THE DATA -
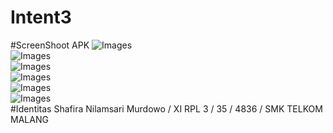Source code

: # Intent3
#ScreenShoot APK
![Images](https://github.com/ShafiraNilam/Intent3/blob/master/intent3b.png)<br>
![Images](https://github.com/ShafiraNilam/Intent3/blob/master/intent3c.png)<br>
![Images](https://github.com/ShafiraNilam/Intent3/blob/master/intent3d.png)<br>
![Images](https://github.com/ShafiraNilam/Intent3/blob/master/intent3e.png)<br>
![Images](https://github.com/ShafiraNilam/Intent3/blob/master/intent3f.png)<br>
![Images](https://github.com/ShafiraNilam/Intent3/blob/master/intent3g.png)<br>
#Identitas
Shafira Nilamsari Murdowo / XI RPL 3 / 35 / 4836 / SMK TELKOM MALANG
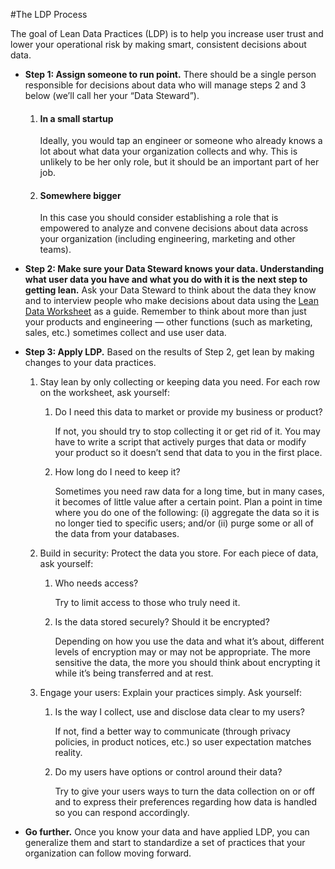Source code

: #The LDP Process

The goal of Lean Data Practices (LDP) is to help you increase user trust and lower your operational risk by making smart, consistent decisions about data. 

* __Step 1: Assign someone to run point.__ There should be a single person responsible for decisions about data who will manage steps 2 and 3 below (we’ll call her your “Data Steward”).

    1. #### In a small startup

        Ideally, you would tap an engineer or someone who already knows a lot about what data your organization collects and why. This is unlikely to be her only role, but it should be an important part of her job.

    1. #### Somewhere bigger

        In this case you should consider establishing a role that is empowered to analyze and convene decisions about data across your organization (including engineering, marketing and other teams).

* __Step 2: Make sure your Data Steward knows your data. Understanding what user data you have and what you do with it is the next step to getting lean.__ Ask your Data Steward to think about the data they know and to interview people who make decisions about data using the [Lean Data Worksheet](https://github.com/mozilla/lean-data-practices/blob/master/Lean%20Data%20Worksheet.xlsx) as a guide. Remember to think about more than just your products and engineering — other functions (such as marketing, sales, etc.) sometimes collect and use user data.

* __Step 3: Apply LDP.__ Based on the results of Step 2, get lean by making changes to your data practices.

    1. Stay lean by only collecting or keeping data you need. For each row on the worksheet, ask yourself:

        1. Do I need this data to market or provide my business or product?

           If not, you should try to stop collecting it or get rid of it. You may have to write a script that actively purges that data or modify your product so it doesn’t send that data to you in the first place.

        1. How long do I need to keep it?

           Sometimes you need raw data for a long time, but in many cases, it becomes of little value after a certain point. Plan a point in time where you do one of the following: (i) aggregate the data so it is no longer tied to specific users; and/or (ii) purge some or all of the data from your databases.
    
    1. Build in security: Protect the data you store. For each piece of data, ask yourself:

        1. Who needs access?

           Try to limit access to those who truly need it.

        1. Is the data stored securely? Should it be encrypted?

           Depending on how you use the data and what it’s about, different levels of encryption may or may not be appropriate. The more sensitive the data, the more you should think about encrypting it while it’s being transferred and at rest.

    1.	Engage your users: Explain your practices simply. Ask yourself:

        1.	Is the way I collect, use and disclose data clear to my users?

            If not, find a better way to communicate (through privacy policies, in product notices, etc.) so user expectation matches reality.

        1.	Do my users have options or control around their data?

            Try to give your users ways to turn the data collection on or off and to express their preferences regarding how data is handled so you can respond accordingly.

* __Go further.__ Once you know your data and have applied LDP, you can generalize them and start to standardize a set of practices that your organization can follow moving forward.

YOUR ASSIGNMENT - Your answer should consist solely of the lines from the one containing "around their data?" through the last line of the listing, written out word for word.

EXERCISE ANSWER -
        1.	Do my users have options or control around their data?

            Try to give your users ways to turn the data collection on or off and to express their preferences regarding how data is handled so you can respond accordingly.

* __Go further.__ Once you know your data and have applied LDP, you can generalize them and start to standardize a set of practices that your organization can follow moving forward.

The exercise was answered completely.